Got honey and microwave? You can cook your carbon nanoparticles: Bioengineering researchers at University of Illinois have found way to produce nanoparticles in a few hours using only a few ingredients, one of which is molasses.

Scientists have used a novel way that how to make nanoparticles at home from ordinary ingredients such as molasses, which could have potential applications in drug delivery and cancer treatment.

Nanoparticles are microscopic particles that have a size between 1-100 nanometers and are smaller than viruses. Large biomolecules such as enzymes are also in the same size scale. For example, the molecule which carries oxygen in red blood cells, hemoglobin, is around 5 nanometers in size.

Because of the small size of nanoparticles they can easily interact with the cells of the body and gain access to many areas inside the body. These properties make them ideal for delivering treatment and detecting diseases. The development of nanodevices is known as nanotechnology.

Carbon nanoparticles are made from carbon and are being explored for numerous applications, including cancer treatment. Bioengineering researchers at the University of Illinois have found a way to produce nanoparticles in a few hours using only a few ingredients, one of which is molasses.

Usually making carbon nanoparticles requires equipment which is expensive and the purification process takes days to complete. But the novel way the scientists have found to manufacture the next generation carbon nanoparticles makes them unique.

“If you have a microwave and honey or molasses, you can pretty much make these particles at home,” says Dipanjan Pan, “You mix together the ingredients and cook it for a few minutes and you get something that looks like char but is actually nanoparticles with high luminescence.”

These carbon spheres have several properties that make them attractive for future applications.

The researchers found that they can scatter light in a way that makes them easy to differentiate from human tissues. This helps eliminate the requirement of adding a dye or fluorescent material to help in detecting them when they are in the human body.

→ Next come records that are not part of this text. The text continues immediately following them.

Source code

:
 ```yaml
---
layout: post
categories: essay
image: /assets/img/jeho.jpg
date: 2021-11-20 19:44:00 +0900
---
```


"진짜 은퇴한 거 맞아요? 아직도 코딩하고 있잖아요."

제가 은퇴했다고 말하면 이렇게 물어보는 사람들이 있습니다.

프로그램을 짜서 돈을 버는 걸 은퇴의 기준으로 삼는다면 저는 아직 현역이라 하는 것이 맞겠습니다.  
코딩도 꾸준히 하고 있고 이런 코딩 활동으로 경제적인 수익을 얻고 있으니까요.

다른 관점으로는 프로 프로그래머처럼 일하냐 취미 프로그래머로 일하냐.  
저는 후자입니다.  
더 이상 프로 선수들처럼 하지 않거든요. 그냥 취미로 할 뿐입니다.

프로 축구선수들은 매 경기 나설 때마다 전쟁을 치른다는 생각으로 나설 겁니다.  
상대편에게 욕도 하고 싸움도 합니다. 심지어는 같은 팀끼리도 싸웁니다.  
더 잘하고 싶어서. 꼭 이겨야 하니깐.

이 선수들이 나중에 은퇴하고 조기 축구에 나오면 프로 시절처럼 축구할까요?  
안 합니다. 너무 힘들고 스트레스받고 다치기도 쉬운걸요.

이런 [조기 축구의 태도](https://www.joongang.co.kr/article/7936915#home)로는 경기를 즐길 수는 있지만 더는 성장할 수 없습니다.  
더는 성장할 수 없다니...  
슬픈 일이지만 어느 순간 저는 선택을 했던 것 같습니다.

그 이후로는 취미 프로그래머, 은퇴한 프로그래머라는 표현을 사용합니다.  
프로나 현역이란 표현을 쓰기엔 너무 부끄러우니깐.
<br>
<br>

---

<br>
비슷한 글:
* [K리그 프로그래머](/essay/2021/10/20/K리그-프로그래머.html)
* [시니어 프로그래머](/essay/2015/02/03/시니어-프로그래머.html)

To test the therapeutic properties of these nanoparticles, the scientist loaded an anti-melanoma drug on them and applied them to pig skin by mixing the nanoparticles in a topical solution.

Rather than releasing the drug at room temperature, the scientists found that the nanoparticles released the drug at body temperature. They also experimented to see which topical applications were able to penetrate the skin to the desired depth.

Rohit Bhargava’s laboratory identified the molecular structure of the nanoparticles and the cargo (drugs) they carried.

“This is a versatile platform to carry a multitude of drugs— for melanoma, other cancers or other diseases. You can load it with two drugs or even 3 or 4 so you can do multidrug therapy with the same particles,” Bhargava said.

“This is one of the simplest systems we can think of. It is safe as well as highly scalable for eventual clinical use and we can change the properties easily. We can make the nanoparticles glow at a certain wavelength and we can tune them to release the drugs in the presence of specific cell environments. That, I think, is the beauty of the work,” Pan concluded.

Pan and Bhargava are both faculty members of the department of Bioengineering at the University of Engineering. The findings about how to make nanoparticles at home were reported in the journal Small.